AIM OF THE EXERCISE:
Each line of the data is to be output verbatim, with the images removed.

Data entries
________________________________________

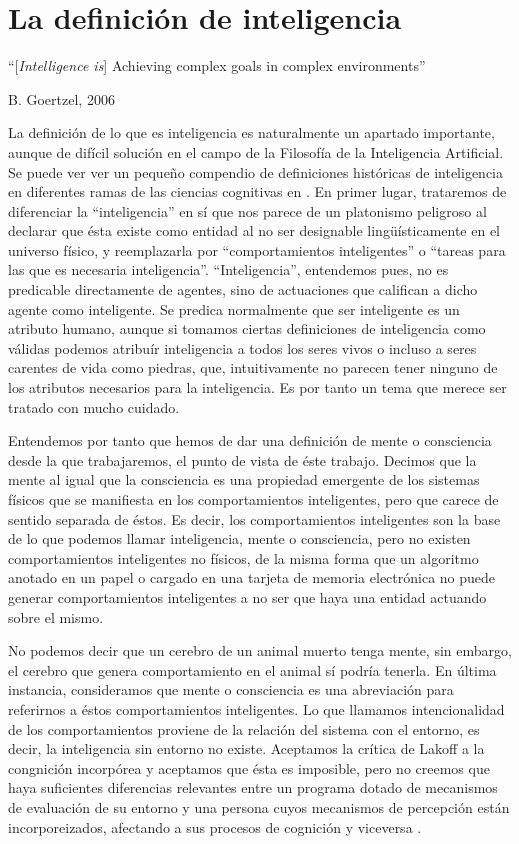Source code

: \documentclass[12pt]{memoir}
\begin{document}
\chapter{La definición de inteligencia}

\epigraph{``[\textit{Intelligence is}] Achieving complex goals in complex environments''}{B. Goertzel, 2006}

La definición de lo que es inteligencia es naturalmente un apartado importante, aunque de difícil solución en el campo de la Filosofía de la Inteligencia Artificial. Se puede ver ver un pequeño compendio de definiciones históricas de inteligencia en diferentes ramas de las ciencias cognitivas en \cite{intDefs}. En primer lugar, trataremos de diferenciar la ``inteligencia'' en sí que nos parece de un platonismo peligroso al declarar que ésta existe como entidad al no ser designable lingüísticamente en el universo físico, y reemplazarla por ``comportamientos inteligentes'' o ``tareas para las que es necesaria inteligencia''. ``Inteligencia'', entendemos pues, no es predicable directamente de agentes, sino de actuaciones que califican a dicho agente como inteligente. Se predica normalmente que ser inteligente es un atributo humano, aunque si tomamos ciertas definiciones de inteligencia como válidas podemos atribuír inteligencia a todos los seres vivos o incluso a seres carentes de vida como piedras, que, intuitivamente no parecen tener ninguno de los atributos necesarios para la inteligencia. Es por tanto un tema que merece ser tratado con mucho cuidado.

Entendemos por tanto que hemos de dar una definición de mente o consciencia desde la que trabajaremos, el punto de vista de éste trabajo. Decimos que la mente al igual que la consciencia es una propiedad emergente de los sistemas físicos que se manifiesta en los comportamientos inteligentes, pero que carece de sentido separada de éstos. Es decir, los comportamientos inteligentes son la base de lo que podemos llamar inteligencia, mente o consciencia, pero no existen comportamientos inteligentes no físicos, de la misma forma que un algoritmo anotado en un papel o cargado en una tarjeta de memoria electrónica no puede generar comportamientos inteligentes a no ser que haya una entidad actuando sobre el mismo. 

No podemos decir que un cerebro de un animal muerto tenga mente, sin embargo, el cerebro que genera comportamiento en el animal sí podría tenerla. En última instancia, consideramos que mente o consciencia es una abreviación para referirnos a éstos comportamientos inteligentes. Lo que llamamos intencionalidad de los comportamientos proviene de la relación del sistema con el entorno, es decir, la inteligencia sin entorno no existe. Aceptamos la crítica de Lakoff a la congnición incorpórea y aceptamos que ésta es imposible, pero no creemos que haya suficientes diferencias relevantes entre un programa dotado de mecanismos de evaluación de su entorno y una persona cuyos mecanismos de percepción están incorporeizados, afectando a sus procesos de cognición y viceversa \parencite{lakoff}. 
\end{document}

________________________________________

RESULT OF THIS TASK:
Source code

: \documentclass[12pt]{memoir}
\begin{document}
\chapter{La definición de inteligencia}

\epigraph{``[\textit{Intelligence is}] Achieving complex goals in complex environments''}{B. Goertzel, 2006}

La definición de lo que es inteligencia es naturalmente un apartado importante, aunque de difícil solución en el campo de la Filosofía de la Inteligencia Artificial. Se puede ver ver un pequeño compendio de definiciones históricas de inteligencia en diferentes ramas de las ciencias cognitivas en \cite{intDefs}. En primer lugar, trataremos de diferenciar la ``inteligencia'' en sí que nos parece de un platonismo peligroso al declarar que ésta existe como entidad al no ser designable lingüísticamente en el universo físico, y reemplazarla por ``comportamientos inteligentes'' o ``tareas para las que es necesaria inteligencia''. ``Inteligencia'', entendemos pues, no es predicable directamente de agentes, sino de actuaciones que califican a dicho agente como inteligente. Se predica normalmente que ser inteligente es un atributo humano, aunque si tomamos ciertas definiciones de inteligencia como válidas podemos atribuír inteligencia a todos los seres vivos o incluso a seres carentes de vida como piedras, que, intuitivamente no parecen tener ninguno de los atributos necesarios para la inteligencia. Es por tanto un tema que merece ser tratado con mucho cuidado.

Entendemos por tanto que hemos de dar una definición de mente o consciencia desde la que trabajaremos, el punto de vista de éste trabajo. Decimos que la mente al igual que la consciencia es una propiedad emergente de los sistemas físicos que se manifiesta en los comportamientos inteligentes, pero que carece de sentido separada de éstos. Es decir, los comportamientos inteligentes son la base de lo que podemos llamar inteligencia, mente o consciencia, pero no existen comportamientos inteligentes no físicos, de la misma forma que un algoritmo anotado en un papel o cargado en una tarjeta de memoria electrónica no puede generar comportamientos inteligentes a no ser que haya una entidad actuando sobre el mismo. 

No podemos decir que un cerebro de un animal muerto tenga mente, sin embargo, el cerebro que genera comportamiento en el animal sí podría tenerla. En última instancia, consideramos que mente o consciencia es una abreviación para referirnos a éstos comportamientos inteligentes. Lo que llamamos intencionalidad de los comportamientos proviene de la relación del sistema con el entorno, es decir, la inteligencia sin entorno no existe. Aceptamos la crítica de Lakoff a la congnición incorpórea y aceptamos que ésta es imposible, pero no creemos que haya suficientes diferencias relevantes entre un programa dotado de mecanismos de evaluación de su entorno y una persona cuyos mecanismos de percepción están incorporeizados, afectando a sus procesos de cognición y viceversa \parencite{lakoff}. 
\end{document}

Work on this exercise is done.